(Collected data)

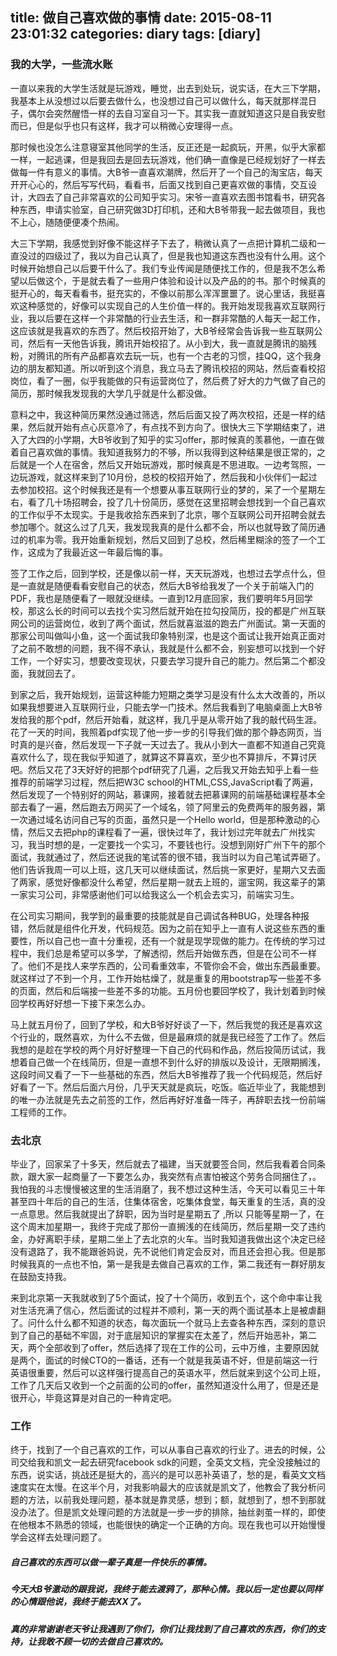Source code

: title: 做自己喜欢做的事情
date: 2015-08-11 23:01:32
categories: diary
tags: [diary]
---

### 我的大学，一些流水账

一直以来我的大学生活就是玩游戏，睡觉，出去到处玩，说实话，在大三下学期，我基本上从没想过以后要去做什么，也没想过自己可以做什么，每天就那样混日子，偶尔会突然醒悟一样的去自习室自习一下。其实我一直就知道这只是自我安慰而已，但是似乎也只有这样，我才可以稍微心安理得一点。

那时候也没怎么注意寝室其他同学的生活，反正还是一起疯玩，开黑，似乎大家都一样，一起逃课，但是我回去是回去玩游戏，他们确一直像是已经规划好了一样去做每一件有意义的事情。大B爷一直喜欢潮牌，然后开了一个自己的淘宝店，每天开开心心的，然后写写代码，看看书，后面又找到自己更喜欢做的事情，交互设计，大四去了自己非常喜欢的公司知乎实习。宋爷一直喜欢去图书馆看书，研究各种东西，申请实验室，自己研究做3D打印机，还和大B爷带我一起去做项目，我也不上心，随随便便凑个热闹。
<!-- more -->

大三下学期，我感觉到好像不能这样子下去了，稍微认真了一点把计算机二级和一直没过的四级过了，我以为自己认真了，但是我也知道这东西也没有什么用。这个时候开始想自己以后要干什么了。我们专业传闻是随便找工作的，但是我不怎么希望以后做这个，于是就去看了一些用户体验和设计以及产品的的书。那个时候真的挺开心的，每天看看书，挺充实的，不像以前那么浑浑噩噩了。说心里话，我挺喜欢这种感觉的，好像可以实现自己的人生价值一样的。我开始发现我喜欢互联网行业，我以后要在这样一个非常酷的行业去生活，和一群非常酷的人每天一起工作，这应该就是我喜欢的东西了。然后校招开始了，大B爷经常会告诉我一些互联网公司，然后有一天他告诉我，腾讯开始校招了。从小到大，我一直就是腾讯的脑残粉，对腾讯的所有产品都喜欢去玩一玩，也有一个古老的习惯，挂QQ，这个我身边的朋友都知道。所以听到这个消息，我立马去了腾讯校招的网站，然后查看校招岗位，看了一圈，似乎我能做的只有运营岗位了，然后费了好大的力气做了自己的简历，那时候我发现我的大学几乎就是什么都没做。

意料之中，我这种简历果然没通过筛选，然后后面又投了两次校招，还是一样的结果，然后就开始有点心灰意冷了，有点找不到方向了。很快大三下学期结束了，进入了大四的小学期，大B爷收到了知乎的实习offer，那时候真的羡慕他，一直在做着自己喜欢做的事情。我知道我努力的不够，所以我得到这种结果是很正常的，之后就是一个人在宿舍，然后又开始玩游戏，那时候真是不思进取。一边考驾照，一边玩游戏，就这样来到了10月份，总校的校招开始了，然后我和小伙伴们一起过去参加校招。这个时候我还是有一个想要从事互联网行业的梦的，呆了一个星期左右，看了几十场招聘会，投了几十份简历，感觉在这里招聘会想找到一个自己喜欢的工作似乎不太现实。于是我收拾东西来到了北京，哪个互联网公司开招聘会就去参加哪个。就这么过了几天，我发现我真的是什么都不会，所以也就导致了简历通过的机率为零。我开始重新规划，然后又回到了总校，然后稀里糊涂的签了一个工作，这成为了我最近这一年最后悔的事。

签了工作之后，回到学校，还是像以前一样，天天玩游戏，也想过去学点什么，但是一直就是随便看看安慰自己的状态，然后大B爷给我发了一个关于前端入门的PDF，我也是随便看了一眼就没继续。一直到12月底回家，我们要明年5月回学校，那这么长的时间可以去找个实习然后就开始在拉勾投简历，投的都是广州互联网公司的运营岗位，收到了两个面试，然后就喜滋滋的跑去广州面试。第一天面的那家公司叫做叫小鱼，这一个面试我印象特别深，也是这个面试让我开始真正面对了之前不敢想的问题，我不得不承认，我就是什么都不会，别妄想可以找到一个好工作，一个好实习，想要改变现状，只要去学习提升自己的能力。然后第二个都没面，我就回去了。

到家之后，我开始规划，运营这种能力短期之类学习是没有什么太大改善的，所以如果我想要进入互联网行业，只能去学一门技术。然后我看到了电脑桌面上大B爷发给我的那个pdf，然后开始看，就这样，我几乎是从零开始了我的敲代码生涯。花了一天的时间，我照着pdf实现了他一步一步的引导我们做的那个静态网页，当时真的是兴奋，然后发现一下子就一天过去了。我从小到大一直都不知道自己究竟喜欢什么了，现在我似乎知道了，就算这不算喜欢，至少也不算排斥，不算讨厌吧。然后又花了3天好好的把那个pdf研究了几遍，之后我又开始去知乎上看一些推荐的前端学习过程，然后把W3C school的HTML,CSS,JavaScript看了两遍，然后发现了一个特别好的网站，慕课网，接着就去把慕课网的前端基础课程基本全部去看了一遍，然后跑去万网买了一个域名，领了阿里云的免费两年的服务器，第一次通过域名访问自己写的页面，虽然只是一个Hello world，但是那种激动的心情，然后又去把php的课程看了一遍，很快过年了，我计划过完年就去广州找实习，我当时想的是，一定要找一个实习，不要钱也行。没想到刚好广州下午的那个面试，我就通过了，然后还说我的笔试答的很不错，我当时以为自己笔试弄砸了。他们告诉我周一可以上班，这几天可以继续面试，然后挑一家更好，星期六又去面了两家，感觉好像都没什么希望，然后星期一就去上班的，遛宝网，我这辈子的第一家实习公司，非常感谢他们可以给我这么一个机会去实习，前端实习生。

在公司实习期间，我学到的最重要的技能就是自己调试各种BUG，处理各种报错，然后就是组件化开发，代码规范。因为之前在知乎上一直有人说这些东西的重要性，所以自己也一直十分重视，还有一个就是现学现做的能力。在传统的学习过程中，我们总是希望可以多学，了解透彻，然后开始做东西，但是在公司不一样了。他们不是找人来学东西的，公司看重效率，不管你会不会，做出东西最重要。就这样过了不到一个月，工作开始枯燥了，就是重复的用bootstrap写一些差不多的页面，然后和后端接一些差不多的功能。五月份也要回学校了，我计划着到时候回学校再好好想一下接下来怎么办。

马上就五月份了，回到了学校，和大B爷好好谈了一下，然后我觉的我还是喜欢这个行业的，既然喜欢，为什么不去做，但是最麻烦的就是我已经签了工作了。然后我想的是趁在学校的两个月好好整理一下自己的代码和作品，然后投简历试试，我想着自己做一个在线简历，但是一直想不到什么好的排版以及设计，无限期搁浅，这段时间又看了一下一些基础的东西，然后大B爷推荐了我一个代码规范，然后好好看了一下。然后后面六月份，几乎天天就是疯玩，吃饭。临近毕业了，我能想到的唯一办法就是先去之前签的工作，然后再好好准备一阵子，再辞职去找一份前端工程师的工作。

### 去北京

毕业了，回家呆了十多天，然后就去了福建，当天就要签合同，然后我看着合同条款，跟大家一起商量了一下要怎么办，我突然有点害怕被这个劳务合同捆住了，。我怕我的斗志慢慢被这里的生活消磨了，我不想过这种生活，今天可以看见三十年甚至四十年后的自己的生活，住集体宿舍，吃集体食堂，每天重复的生活，真的没一点意思。然后我就提出了辞职，因为当时是星期五了 ,所以 只能等星期一了，在这个周末加星期一，我终于完成了那份一直搁浅的在线简历，然后星期一交了违约金，办好离职手续，星期二坐上了去北京的火车。当时我知道我做出这个决定已经没有退路了，我不能跟爸妈说，先不说他们肯定会反对，而且还会担心我。但是那时候我真的一点也不怕，第一是我是去做自己喜欢的工作，第二我还有一群好朋友在鼓励支持我。

来到北京第一天我就收到了5个面试，投了十个简历，收到五个，这个命中率让我对生活充满了信心，然后面试的过程并不顺利，第一天的两个面试基本上是被虐翻了。问什么什么都不知道的状态，每次面玩一个就马上去查各种东西，深刻的意识到了自己的基础不牢固，对于底层知识的掌握实在太差了，然后开始恶补，第二天，两个全部收到了offer，然后选择了现在工作的公司，云中万维，主要原因就是两个，面试的时候CTO的一番话，还有一个就是我英语不好，但是前端这一行英语很重要，然后可以这样强行提高自己的英语水平，然后就来到这个公司上班，工作了几天后又收到一个之前面的公司的offer，虽然知道没什么用了，但是还是很开心，毕竟这算是对自己的一种肯定吧。

### 工作

终于，找到了一个自己喜欢的工作，可以从事自己喜欢的行业了。进去的时候，公司交给我和凯文一起去研究facebook sdk的问题，全英文文档，完全没接触过的东西，说实话，挑战还是挺大的，高兴的是可以恶补英语了，愁的是，看英文文档速度实在太慢。在这半个月，对我影响最大的应该就是凯文了，他教会了我分析问题的方法，以前我处理问题，基本就是靠灵感，想到；额，就想到了，想不到那就没办法了。但是凯文处理问题的方法就是一步一步的排除，抽丝剥茧一样的，即使在他根本不熟悉的领域，也能很快的确定一个正确的方向。现在我也可以开始慢慢学会这样去处理问题了。

##### 自己喜欢的东西可以做一辈子真是一件快乐的事情。

##### 今天大B爷激动的跟我说，我终于能去渡鸦了，那种心情。我以后一定也要以同样的心情跟他说，我终于能去XX了。

##### 真的非常谢谢老天爷让我遇到了你们，你们让我找到了自己喜欢的东西，你们的支持，让我敢不顾一切的去做自己喜欢的。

## [TASK OBJECTIVE]
The answer must consist solely of the lines from the first line of the records through the line containing "意料之中，我这种简历果然没通", reproduced exactly and without the pictures.

## [TASK OUTPUT]
Source code

: title: 做自己喜欢做的事情
date: 2015-08-11 23:01:32
categories: diary
tags: [diary]
---

### 我的大学，一些流水账

一直以来我的大学生活就是玩游戏，睡觉，出去到处玩，说实话，在大三下学期，我基本上从没想过以后要去做什么，也没想过自己可以做什么，每天就那样混日子，偶尔会突然醒悟一样的去自习室自习一下。其实我一直就知道这只是自我安慰而已，但是似乎也只有这样，我才可以稍微心安理得一点。

那时候也没怎么注意寝室其他同学的生活，反正还是一起疯玩，开黑，似乎大家都一样，一起逃课，但是我回去是回去玩游戏，他们确一直像是已经规划好了一样去做每一件有意义的事情。大B爷一直喜欢潮牌，然后开了一个自己的淘宝店，每天开开心心的，然后写写代码，看看书，后面又找到自己更喜欢做的事情，交互设计，大四去了自己非常喜欢的公司知乎实习。宋爷一直喜欢去图书馆看书，研究各种东西，申请实验室，自己研究做3D打印机，还和大B爷带我一起去做项目，我也不上心，随随便便凑个热闹。
<!-- more -->

大三下学期，我感觉到好像不能这样子下去了，稍微认真了一点把计算机二级和一直没过的四级过了，我以为自己认真了，但是我也知道这东西也没有什么用。这个时候开始想自己以后要干什么了。我们专业传闻是随便找工作的，但是我不怎么希望以后做这个，于是就去看了一些用户体验和设计以及产品的的书。那个时候真的挺开心的，每天看看书，挺充实的，不像以前那么浑浑噩噩了。说心里话，我挺喜欢这种感觉的，好像可以实现自己的人生价值一样的。我开始发现我喜欢互联网行业，我以后要在这样一个非常酷的行业去生活，和一群非常酷的人每天一起工作，这应该就是我喜欢的东西了。然后校招开始了，大B爷经常会告诉我一些互联网公司，然后有一天他告诉我，腾讯开始校招了。从小到大，我一直就是腾讯的脑残粉，对腾讯的所有产品都喜欢去玩一玩，也有一个古老的习惯，挂QQ，这个我身边的朋友都知道。所以听到这个消息，我立马去了腾讯校招的网站，然后查看校招岗位，看了一圈，似乎我能做的只有运营岗位了，然后费了好大的力气做了自己的简历，那时候我发现我的大学几乎就是什么都没做。

意料之中，我这种简历果然没通过筛选，然后后面又投了两次校招，还是一样的结果，然后就开始有点心灰意冷了，有点找不到方向了。很快大三下学期结束了，进入了大四的小学期，大B爷收到了知乎的实习offer，那时候真的羡慕他，一直在做着自己喜欢做的事情。我知道我努力的不够，所以我得到这种结果是很正常的，之后就是一个人在宿舍，然后又开始玩游戏，那时候真是不思进取。一边考驾照，一边玩游戏，就这样来到了10月份，总校的校招开始了，然后我和小伙伴们一起过去参加校招。这个时候我还是有一个想要从事互联网行业的梦的，呆了一个星期左右，看了几十场招聘会，投了几十份简历，感觉在这里招聘会想找到一个自己喜欢的工作似乎不太现实。于是我收拾东西来到了北京，哪个互联网公司开招聘会就去参加哪个。就这么过了几天，我发现我真的是什么都不会，所以也就导致了简历通过的机率为零。我开始重新规划，然后又回到了总校，然后稀里糊涂的签了一个工作，这成为了我最近这一年最后悔的事。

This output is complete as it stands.